Many human traits – from gene expression levels to disease risk – vary between individuals. But what about imprinting? We find several genes with evidence of inter-individual differences in how tightly imprinted the gene is, suggesting that imprinting can be a variable trait not only between tissues but also between individuals. Interestingly, some of this variation seems to be driven by sex in skeletal muscle – a sexually dimorphic tissue – where a few maternally imprinted growth repressors have lower level of imprinting in females. One can’t help but speculate if this is an attempt by mothers to suppress muscle growth in their daughters but not sons. An interesting question for the future will be the quest for the potential genetic variants that may regulate imprinting levels – iQTLs, analogously to eQTLs that affect gene expression levels.
We’ve made an effort to make everything accessible to the community by making the paper open-access, releasing the software, R code for the analysis and figures, and publishing a comprehensive set of statistics and data in the supplement and soon also in the GTEx portal. We are convinced of the power and robustness of our method, and look forward to applying it to future data sets. We hope that our method and results will be a useful resource for imprinting researchers and for the wider genomics community.
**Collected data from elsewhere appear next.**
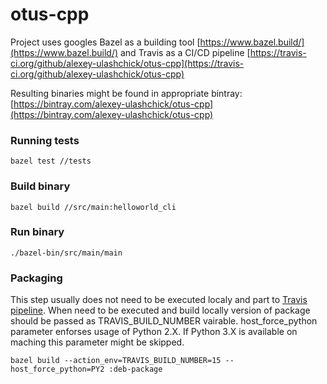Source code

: # otus-cpp
Project uses googles Bazel as a building tool [https://www.bazel.build/](https://www.bazel.build/) and Travis as a CI/CD pipeline
[https://travis-ci.org/github/alexey-ulashchick/otus-cpp](https://travis-ci.org/github/alexey-ulashchick/otus-cpp)

Resulting binaries might be found in appropriate bintray:
[https://bintray.com/alexey-ulashchick/otus-cpp](https://bintray.com/alexey-ulashchick/otus-cpp)

### Running tests
```
bazel test //tests
```

### Build binary
```
bazel build //src/main:helloworld_cli
```

### Run binary
```
./bazel-bin/src/main/main
```

### Packaging
This step usually does not need to be executed localy and part to [Travis pipeline](https://github.com/alexey-ulashchick/otus-cpp/blob/master/.travis.yml). When need to be executed and build locally version of package should be passed as TRAVIS_BUILD_NUMBER vairable. host_force_python parameter enforses usage of Python 2.X. If Python 3.X is available on maching this parameter might be skipped.
```
bazel build --action_env=TRAVIS_BUILD_NUMBER=15 --host_force_python=PY2 :deb-package
```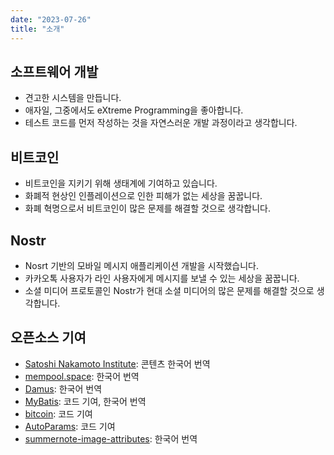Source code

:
 ```yaml
---
date: "2023-07-26"
title: "소개"
---
```


## 소프트웨어 개발

- 견고한 시스템을 만듭니다.
- 애자일, 그중에서도 eXtreme Programming을 좋아합니다.
- 테스트 코드를 먼저 작성하는 것을 자연스러운 개발 과정이라고 생각합니다.

## 비트코인

- 비트코인을 지키기 위해 생태계에 기여하고 있습니다.
- 화폐적 현상인 인플레이션으로 인한 피해가 없는 세상을 꿈꿉니다.
- 화폐 혁명으로서 비트코인이 많은 문제를 해결할 것으로 생각합니다.

## Nostr

- Nosrt 기반의 모바일 메시지 애플리케이션 개발을 시작했습니다.
- 카카오톡 사용자가 라인 사용자에게 메시지를 보낼 수 있는 세상을 꿈꿉니다.
- 소셜 미디어 프로토콜인 Nostr가 현대 소셜 미디어의 많은 문제를 해결할 것으로 생각합니다.

## 오픈소스 기여

- [Satoshi Nakamoto Institute](https://nakamotoinstitute.org/): 콘텐츠 한국어 번역
- [mempool.space](https://mempool.space/): 한국어 번역
- [Damus](https://github.com/damus-io/damus): 한국어 번역
- [MyBatis](https://github.com/mybatis/mybatis-3/pulls?q=author%3Asogoagain): 코드 기여, 한국어 번역
- [bitcoin](https://github.com/bitcoin/bitcoin/pulls?q=author%3Asogoagain): 코드 기여
- [AutoParams](https://github.com/AutoParams/AutoParams/pulls?q=author%3Asogoagain): 코드 기여
- [summernote-image-attributes](https://github.com/DiemenDesign/summernote-image-attributes/issues?q=author%3Asogoagain): 한국어 번역
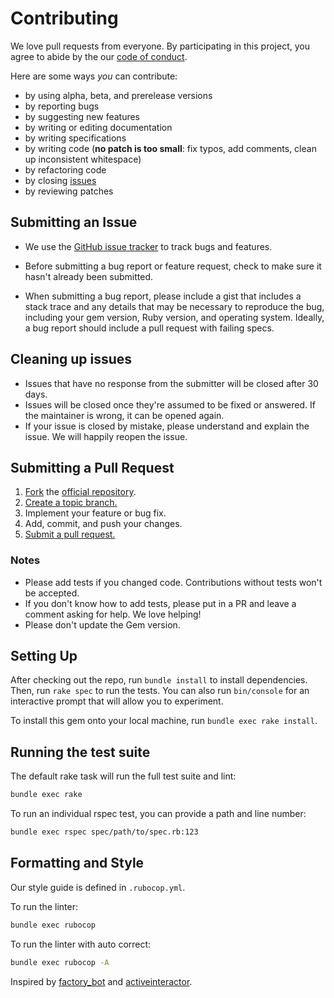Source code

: # Contributing

We love pull requests from everyone. By participating in this project,
you agree to abide by the our [code of conduct](code_of_conduct).

Here are some ways *you* can contribute:

* by using alpha, beta, and prerelease versions
* by reporting bugs
* by suggesting new features
* by writing or editing documentation
* by writing specifications
* by writing code (**no patch is too small**: fix typos, add comments, clean up inconsistent whitespace)
* by refactoring code
* by closing [issues]
* by reviewing patches

## Submitting an Issue

* We use the [GitHub issue tracker][issues] to track bugs and features.
* Before submitting a bug report or feature request, check to make sure it hasn't
  already been submitted.
  
* When submitting a bug report, please include a gist that includes a
  stack trace and any details that may be necessary to reproduce the
  bug, including your gem version, Ruby version, and operating system.
  Ideally, a bug report should include a pull request with failing
  specs.

## Cleaning up issues

* Issues that have no response from the submitter will be closed after
  30 days.
* Issues will be closed once they're assumed to be fixed or
  answered. If the maintainer is wrong, it can be opened again.
* If your issue is closed by mistake, please understand and explain the issue.
  We will happily reopen the issue.

## Submitting a Pull Request

1. [Fork][fork] the [official repository][repo].
1. [Create a topic branch.][branch]
1. Implement your feature or bug fix.
1. Add, commit, and push your changes.
1. [Submit a pull request.][pr]

### Notes

* Please add tests if you changed code. Contributions without tests
  won't be accepted.
* If you don't know how to add tests, please put in a PR and leave a
  comment asking for help. We love helping!
* Please don't update the Gem version.

## Setting Up

After checking out the repo, run `bundle install` to install
dependencies. Then, run `rake spec` to run the tests.  You can also
run `bin/console` for an interactive prompt that will allow you to
experiment.

To install this gem onto your local machine, run `bundle exec rake
install`.

## Running the test suite

The default rake task will run the full test suite and lint:

```sh
bundle exec rake
```

To run an individual rspec test, you can provide a path and line number:

```sh
bundle exec rspec spec/path/to/spec.rb:123
```

## Formatting and Style

Our style guide is defined in `.rubocop.yml`.

To run the linter:

```sh
bundle exec rubocop
```

To run the linter with auto correct:

```sh
bundle exec rubocop -A
```

Inspired by [factory_bot] and [activeinteractor].

[code_of_conduct]: CODE-OF-CONDUCT.md
[repo]: https://github.com/catawiki/devicecheck-ruby/tree/main
[issues]: https://github.com/catawiki/devicecheck-ruby/issues
[fork]: https://help.github.com/articles/fork-a-repo/
[branch]: https://help.github.com/articles/creating-and-deleting-branches-within-your-repository/
[pr]: https://help.github.com/articles/using-pull-requests/
[gist]: https://gist.github.com/
[factory_bot]: https://github.com/thoughtbot/factory_bot/blob/master/CONTRIBUTING.md
[activeinteractor]: https://github.com/aaronmallen/activeinteractor/tree/main/CONTRIBUTING.md
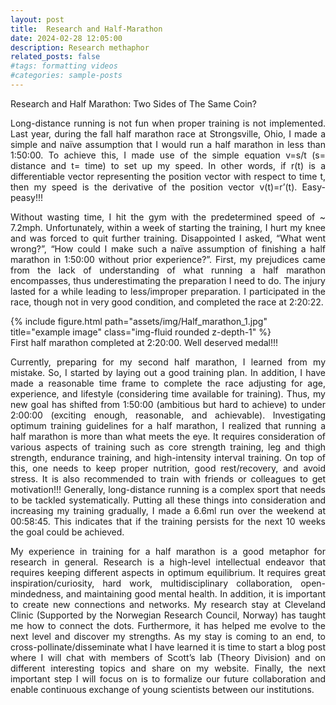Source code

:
 ```yaml
---
layout: post
title:  Research and Half-Marathon
date: 2024-02-28 12:05:00
description: Research methaphor
related_posts: false
#tags: formatting videos
#categories: sample-posts
---
```

Research and Half Marathon: Two Sides of The Same Coin?


<p align="justify"> Long-distance running is not fun when proper training is not implemented. Last year, during the 
fall half marathon race at Strongsville, Ohio, I made a simple and naïve assumption that I would run a half marathon in 
less than 1:50:00. To achieve this, I made use of the simple equation v=s/t (s= distance and t= time) to set up my speed. 
In other words, if r(t) is a differentiable vector representing the position vector with respect to time t, then my speed is 
the derivative of the position vector v(t)=r’(t). Easy-peasy!!! </p>
<p align="justify"> Without wasting time, I hit the gym with the predetermined speed of ~ 7.2mph. Unfortunately, within a week of starting the training, I hurt my knee and was forced to quit further training. Disappointed I asked, “What went wrong?”, “How could I make such a naïve assumption of finishing a half marathon in 1:50:00 without prior experience?”. First, my prejudices came from the lack of understanding of what running a half marathon encompasses, thus underestimating the preparation I need to do. The injury lasted for a while leading to less/improper preparation. I participated in the race, though not in very good condition, and completed the race at 2:20:22. </p>
<div class="row">
    <div class="row justify-content-sm-center">
        <div class="col-sm-6 mt-3 mt-md-0">
        {% include figure.html path="assets/img/Half_marathon_1.jpg" title="example image" class="img-fluid rounded z-depth-1" %}
        </div>
    </div>
</div>

<div class="caption">
   <span class="font-weight-bold"> First half marathon completed at 2:20:00. Well deserved medal!!! </span>
</div> 
<p align="justify">Currently, preparing for my second half marathon, I learned from my mistake. So, I started by laying out a good training plan. In addition, I have made a reasonable time frame to complete the race adjusting for age, experience, and lifestyle (considering time available for training). Thus, my new goal has shifted from 1:50:00 (ambitious but hard to achieve) to under 2:00:00 (exciting enough, reasonable, and achievable). Investigating optimum training guidelines for a half marathon, I realized that running a half marathon is more than what meets the eye. It requires consideration of various aspects of training such as core strength training, leg and thigh strength, endurance training, and high-intensity interval training. On top of this, 
one needs to keep proper nutrition, good rest/recovery, and avoid stress. It is also recommended to train with friends or 
colleagues to get motivation!!! Generally, long-distance running is a complex sport that needs to be tackled systematically. 
Putting all these things into consideration and increasing my training gradually, I made a 6.6ml run over the weekend at 00:58:45.
This indicates that if the training persists for the next 10 weeks the goal could be achieved. </p>
<p align="justify">My experience in training for a half marathon is a good metaphor for research in general. Research is a high-level intellectual endeavor that requires keeping different aspects in optimum equilibrium. It requires great inspiration/curiosity, hard work, multidisciplinary collaboration, open-mindedness, and maintaining good mental health. In addition, it is important to create new connections and networks. My research stay at Cleveland Clinic (Supported by the Norwegian Research Council, Norway) has taught me how to connect the dots. Furthermore, it has helped me evolve to the next level and discover my strengths. As my stay is coming to an end, to cross-pollinate/disseminate what I have learned it is time to start a blog post where I will chat with members of Scott’s lab (Theory Division) and on different interesting topics and share on my website. Finally, the next important step I will focus on is to formalize our future collaboration and enable continuous exchange of young scientists between our institutions. </p>


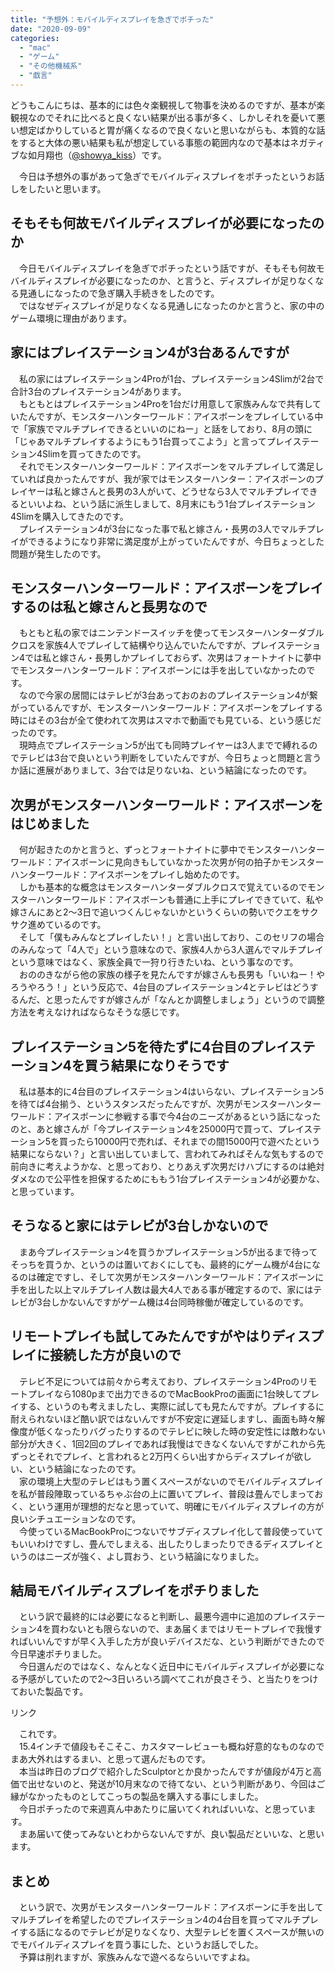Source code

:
 ```yaml
---
title: "予想外：モバイルディスプレイを急ぎでポチった"
date: "2020-09-09"
categories: 
  - "mac"
  - "ゲーム"
  - "その他機械系"
  - "戯言"
---
```


どうもこんにちは、基本的には色々楽観視して物事を決めるのですが、基本が楽観視なのでそれに比べると良くない結果が出る事が多く、しかしそれを憂いて悪い想定ばかりしていると胃が痛くなるので良くないと思いながらも、本質的な話をすると大体の悪い結果も私が想定している事態の範囲内なので基本はネガティブな如月翔也（[@showya\_kiss](http://twitter.com/showya_kiss)）です。  
  
　今日は予想外の事があって急ぎでモバイルディスプレイをポチったというお話しをしたいと思います。  

## そもそも何故モバイルディスプレイが必要になったのか

　今日モバイルディスプレイを急ぎでポチったという話ですが、そもそも何故モバイルディスプレイが必要になったのか、と言うと、ディスプレイが足りなくなる見通しになったので急ぎ購入手続きをしたのです。  
　ではなぜディスプレイが足りなくなる見通しになったのかと言うと、家の中のゲーム環境に理由があります。  

## 家にはプレイステーション4が3台あるんですが

　私の家にはプレイステーション4Proが1台、プレイステーション4Slimが2台で合計3台のプレイステーション4があります。  
　もともとはプレイステーション4Proを1台だけ用意して家族みんなで共有していたんですが、モンスターハンターワールド：アイスボーンをプレイしている中で「家族でマルチプレイできるといいのにねー」と話をしており、8月の頭に「じゃあマルチプレイするようにもう1台買ってこよう」と言ってプレイステーション4Slimを買ってきたのです。  
　それでモンスターハンターワールド：アイスボーンをマルチプレイして満足していれば良かったんですが、我が家ではモンスターハンター：アイスボーンのプレイヤーは私と嫁さんと長男の3人がいて、どうせなら3人でマルチプレイできるといいよね、という話に派生しまして、8月末にもう1台プレイステーション4Slimを購入してきたのです。  
　プレイステーション4が3台になった事で私と嫁さん・長男の3人でマルチプレイができるようになり非常に満足度が上がっていたんですが、今日ちょっとした問題が発生したのです。  

## モンスターハンターワールド：アイスボーンをプレイするのは私と嫁さんと長男なので

　もともと私の家ではニンテンドースイッチを使ってモンスターハンターダブルクロスを家族4人でプレイして結構やり込んでいたんですが、プレイステーション4では私と嫁さん・長男しかプレイしておらず、次男はフォートナイトに夢中でモンスターハンターワールド：アイスボーンには手を出していなかったのです。  
　なので今家の居間にはテレビが3台あっておのおのプレイステーション4が繋がっているんですが、モンスターハンターワールド：アイスボーンをプレイする時にはその3台が全て使われて次男はスマホで動画でも見ている、という感じだったのです。  
　現時点でプレイステーション5が出ても同時プレイヤーは3人までで縛れるのでテレビは3台で良いという判断をしていたんですが、今日ちょっと問題と言うか話に進展がありまして、3台では足りないね、という結論になったのです。  

## 次男がモンスターハンターワールド：アイスボーンをはじめました

　何が起きたのかと言うと、ずっとフォートナイトに夢中でモンスターハンターワールド：アイスボーンに見向きもしていなかった次男が何の拍子かモンスターハンターワールド：アイスボーンをプレイし始めたのです。  
　しかも基本的な概念はモンスターハンターダブルクロスで覚えているのでモンスターハンターワールド：アイスボーンも普通に上手にプレイできていて、私や嫁さんにあと2〜3日で追いつくんじゃないかというくらいの勢いでクエをサクサク進めているのです。  
　そして「僕もみんなとプレイしたい！」と言い出しており、このセリフの場合のみんなって「4人で」という意味なので、家族4人から3人選んでマルチプレイという意味ではなく、家族全員で一狩り行きたいね、という事なのです。  
　おののきながら他の家族の様子を見たんですが嫁さんも長男も「いいねー！やろうやろう！」という反応で、4台目のプレイステーション4とテレビはどうするんだ、と思ったんですが嫁さんが「なんとか調整しましょう」というので調整方法を考えなければならなそうな感じです。  

## プレイステーション5を待たずに4台目のプレイステーション4を買う結果になりそうです

　私は基本的に4台目のプレイステーション4はいらない、プレイステーション5を待てば4台揃う、というスタンスだったんですが、次男がモンスターハンターワールド：アイスボーンに参戦する事で今4台のニーズがあるという話になったのと、あと嫁さんが「今プレイステーション4を25000円で買って、プレイステーション5を買ったら10000円で売れば、それまでの間15000円で遊べたという結果にならない？」と言い出していまして、言われてみればそんな気もするので前向きに考えようかな、と思っており、とりあえず次男だけハブにするのは絶対ダメなので公平性を担保するためにももう1台プレイステーション4が必要かな、と思っています。  

## そうなると家にはテレビが3台しかないので

　まあ今プレイステーション4を買うかプレイステーション5が出るまで待ってそっちを買うか、というのは置いておくにしても、最終的にゲーム機が4台になるのは確定ですし、そして次男がモンスターハンターワールド：アイスボーンに手を出した以上マルチプレイ人数は最大4人である事が確定するので、家にはテレビが3台しかないんですがゲーム機は4台同時稼働が確定しているのです。  

## リモートプレイも試してみたんですがやはりディスプレイに接続した方が良いので

　テレビ不足については前々から考えており、プレイステーション4Proのリモートプレイなら1080pまで出力できるのでMacBookProの画面に1台映してプレイする、というのも考えましたし、実際に試しても見たんですが。プレイするに耐えられないほど酷い訳ではないんですが不安定に遅延しますし、画面も時々解像度が低くなったりバグったりするのでテレビに映した時の安定性には敵わない部分が大きく、1回2回のプレイであれば我慢はできなくないんですがこれから先ずっとそれでプレイ、と言われると2万円くらい出すからディスプレイが欲しい、という結論になったのです。  
　家の環境上大型のテレビはもう置くスペースがないのでモバイルディスプレイを私が普段陣取っているちゃぶ台の上に置いてプレイ、普段は畳んでしまっておく、という運用が理想的だなと思っていて、明確にモバイルディスプレイの方が良いシチュエーションなのです。  
　今使っているMacBookProにつないでサブディスプレイ化して普段使っていてもいいわけですし、畳んでしまえる、出したりしまったりできるディスプレイというのはニーズが強く、よし買おう、という結論になりました。  

## 結局モバイルディスプレイをポチりました

　という訳で最終的には必要になると判断し、最悪今週中に追加のプレイステーション4を買わないとも限らないので、まあ届くまではリモートプレイで我慢すればいいんですが早く入手した方が良いデバイスだな、という判断ができたので今日早速ポチりました。  
　今日選んだのではなく、なんとなく近日中にモバイルディスプレイが必要になる予感がしていたので2〜3日いろいろ調べてこれが良さそう、と当たりをつけておいた製品です。  
<script type="text/javascript">(function(b,c,f,g,a,d,e){b.MoshimoAffiliateObject=a;b[a]=b[a]||function(){arguments.currentScript=c.currentScript||c.scripts[c.scripts.length-2];(b[a].q=b[a].q||[]).push(arguments)};c.getElementById(a)||(d=c.createElement(f),d.src=g,d.id=a,e=c.getElementsByTagName("body")[0],e.appendChild(d))})(window,document,"script","//dn.msmstatic.com/site/cardlink/bundle.js","msmaflink");msmaflink({"n":"FANGOR モバイルモニター 15.6インチ モバイルディスプレイ 1920*1080FHD 内蔵スピーカー スタンド付き ポータブルモニター PS4\/PS5\/switch\/Xbox\/Tv Stick\/Laptop\/スマホ\/パソコン HDMI\/USB TYPE-C 日本語取扱説明書【一年保証】","b":"FANGOR","t":"F-PM-1506","d":"https:\/\/m.media-amazon.com","c_p":"\/images\/I","p":["\/51-pmgAWnzL.jpg","\/51x+qQyh7+L.jpg","\/51rQd+5yM6L.jpg","\/51V-LpHHrpL.jpg","\/51jP7VsUSfL.jpg","\/51Qtgp+MsKL.jpg","\/510+-egwSSL.jpg"],"u":{"u":"https:\/\/www.amazon.co.jp\/dp\/B087Q56DJQ","t":"amazon","r_v":""},"aid":{"amazon":"2093955","rakuten":"2093954","yahoo":"2099557"},"eid":"YriuE","s":"s"});</script>

リンク

　これです。  
　15.4インチで値段もそこそこ、カスタマーレビューも概ね好意的なものなのでまあ大外れはするまい、と思って選んだものです。  
　本当は昨日のブログで紹介したSculptorとか良かったんですが値段が4万と高価で出せないのと、発送が10月末なので待てない、という判断があり、今回はご縁がなかったものとしてこっちの製品を購入する事にしました。  
　今日ポチったので来週真ん中あたりに届いてくれればいいな、と思っています。  
　まあ届いて使ってみないとわからないんですが、良い製品だといいな、と思います。  

## まとめ

　という訳で、次男がモンスターハンターワールド：アイスボーンに手を出してマルチプレイを希望したのでプレイステーション4の4台目を買ってマルチプレイする話になるのでテレビが足りなくなり、大型テレビを置くスペースが無いのでモバイルディスプレイを買う事にした、というお話しでした。  
　予算は削れますが、家族みんなで遊べるならいいですよね。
But our study is much more than just a resource paper. We take an important step towards systematic, statistically rigorous high-throughput analysis of imprinting in humans. In many other areas of genomics, the shift from candidate gene analysis to genome-wide approaches has enabled a major boost in biological and medical discovery, and the same is not happening for imprinting. While family-based study designs have many benefits in analysis of imprinting, these samples are often very difficult to collect from humans, and population-based study designs such as GTEx provide access to an unparalleled diversity of tissues that is otherwise not available. By providing a map of imprinting across human tissues, we have refined previous catalogs of imprinted gene and discovered new patterns of how imprinting varies between tissues and individuals. We look forward to even deeper analyses with the growing GTEx data set, as well as integration of our findings with research of molecular mechanisms and disease relevance.